Des recherches antérieures en Suède avaient déjà montré que l'IA détecte le cancer du sein sur les mammographies plus fréquemment que les radiologues. De plus, l'IA peut réduire la charge de travail pour les radiologues. Maintenant, il semble que l'IA peut également remplacer le deuxième radiologue du programme de dépistage du cancer du sein néerlandais. Cela conduit même à la détection de plus de tumeurs et à un stade antérieur, qui se révèle plus tard cliniquement significatif.

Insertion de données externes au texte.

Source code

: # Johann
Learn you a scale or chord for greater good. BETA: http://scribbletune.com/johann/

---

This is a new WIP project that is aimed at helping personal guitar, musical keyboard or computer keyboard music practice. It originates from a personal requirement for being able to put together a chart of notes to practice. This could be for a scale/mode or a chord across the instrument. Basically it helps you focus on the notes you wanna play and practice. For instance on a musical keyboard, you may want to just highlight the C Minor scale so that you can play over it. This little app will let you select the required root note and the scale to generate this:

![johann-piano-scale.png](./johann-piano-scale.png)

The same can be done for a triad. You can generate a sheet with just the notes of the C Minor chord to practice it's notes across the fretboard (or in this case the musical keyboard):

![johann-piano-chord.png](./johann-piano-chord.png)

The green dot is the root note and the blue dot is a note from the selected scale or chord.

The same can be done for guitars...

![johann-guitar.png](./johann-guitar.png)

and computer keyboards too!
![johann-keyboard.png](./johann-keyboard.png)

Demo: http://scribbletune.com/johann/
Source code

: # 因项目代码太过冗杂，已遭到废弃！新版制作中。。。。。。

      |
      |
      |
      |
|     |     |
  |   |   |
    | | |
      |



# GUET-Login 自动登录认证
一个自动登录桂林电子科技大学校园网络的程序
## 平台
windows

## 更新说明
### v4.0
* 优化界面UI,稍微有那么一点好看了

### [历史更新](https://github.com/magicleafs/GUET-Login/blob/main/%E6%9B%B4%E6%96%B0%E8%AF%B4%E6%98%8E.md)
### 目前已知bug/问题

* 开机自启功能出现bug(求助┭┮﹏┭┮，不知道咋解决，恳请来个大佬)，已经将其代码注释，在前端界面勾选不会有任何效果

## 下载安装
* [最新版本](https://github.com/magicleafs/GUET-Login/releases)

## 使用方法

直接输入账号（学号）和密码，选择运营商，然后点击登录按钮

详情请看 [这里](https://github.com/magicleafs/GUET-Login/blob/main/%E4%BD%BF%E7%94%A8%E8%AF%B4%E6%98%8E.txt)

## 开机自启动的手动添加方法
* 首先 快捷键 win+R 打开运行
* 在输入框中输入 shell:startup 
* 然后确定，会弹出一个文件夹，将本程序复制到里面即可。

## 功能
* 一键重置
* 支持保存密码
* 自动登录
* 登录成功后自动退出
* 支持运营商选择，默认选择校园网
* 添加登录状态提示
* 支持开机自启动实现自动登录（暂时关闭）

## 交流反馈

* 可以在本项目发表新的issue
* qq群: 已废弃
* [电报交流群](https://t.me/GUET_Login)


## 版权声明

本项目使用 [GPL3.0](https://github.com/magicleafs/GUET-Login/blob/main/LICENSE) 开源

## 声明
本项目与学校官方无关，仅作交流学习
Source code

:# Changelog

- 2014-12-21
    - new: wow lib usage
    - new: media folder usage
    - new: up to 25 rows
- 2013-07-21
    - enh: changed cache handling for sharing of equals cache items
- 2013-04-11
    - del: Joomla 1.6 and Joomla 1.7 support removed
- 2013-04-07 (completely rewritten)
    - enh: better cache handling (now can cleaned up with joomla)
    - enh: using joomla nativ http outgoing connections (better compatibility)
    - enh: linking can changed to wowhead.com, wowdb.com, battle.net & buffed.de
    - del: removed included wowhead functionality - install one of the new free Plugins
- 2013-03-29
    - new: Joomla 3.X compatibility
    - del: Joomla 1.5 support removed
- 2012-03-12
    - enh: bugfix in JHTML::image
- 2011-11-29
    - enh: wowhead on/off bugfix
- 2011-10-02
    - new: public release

L'IA est plus susceptible d'avoir raison
Les chercheurs, dirigés par le radiologue mammaire Ritse Mann de Radboudumc, ont analysé 42 000 scans mammaires. Ces mammographies ont été prises dans le cadre du programme de dépistage néerlandais dans la région d'Utrecht. Traditionnellement, deux radiologues examinent ces analyses, tout comme la pratique standard du dépistage du cancer du sein. Dans cette étude, les chercheurs ont également évalué les analyses en utilisant l'IA développée par Screenpoint Medical. De plus, ils ont suivi les femmes dont les scans ont été analysés pendant près de quatre ans et demi, avec plusieurs analyses disponibles pour beaucoup d'entre elles.
L'étude a montré qu'un radiologue travaillant avec l'IA détecte plus de tumeurs que deux radiologues seuls. Les tumeurs sont également identifiées plus tôt lorsque l'IA est impliquée. «Parfois, l'IA détecte une tumeur que les radiologues ne reconnaissent pas encore comme telles. Nous appelons cela un faux positif. Mais souvent, cette tumeur apparaît dans un scan ultérieur après tout. Par conséquent, l'IA était juste plus tôt », explique Suzanne Van Winkel, candidate au doctorat. « Au moment où le radiologue stimule l'alarme, il concerne souvent des tumeurs invasives plus grandes, qui ont certainement besoin d'un traitement, le plus tôt possible. »
Remplacer le deuxième radiologue
En Suède, l'IA est déjà utilisée pour analyser les mammographies de dépistage. «Ils remplacent le deuxième radiologue par l'IA. Ce n'est que si l'IA est incertain, un deuxième radiologue intervient », explique Mann. « Nous voyons que les radiologues fonctionnent bien avec l'IA, ce qui conduit à davantage de tumeurs détectées sans une augmentation significative des vérifications de suivi inutiles pour les femmes. »
La présente étude montre que l'IA est également assez bonne dans le cadre néerlandais pour remplacer le deuxième radiologue dans l'analyse du scan de dépistage. Cela pourrait économiser plusieurs millions d'euros par an. Pourtant, l'IA n'est pas actuellement utilisée aux Pays-Bas. «En Suède, le dépistage est organisé régionalement, tandis qu'aux Pays-Bas, il est organisé à l'échelle nationale. Cela rend la mise en œuvre de l'IA plus difficile sur le plan logistique ici », explique Mann. «L'infrastructure informatique aux Pays-Bas n'est pas encore prête. Cela nécessite un financement.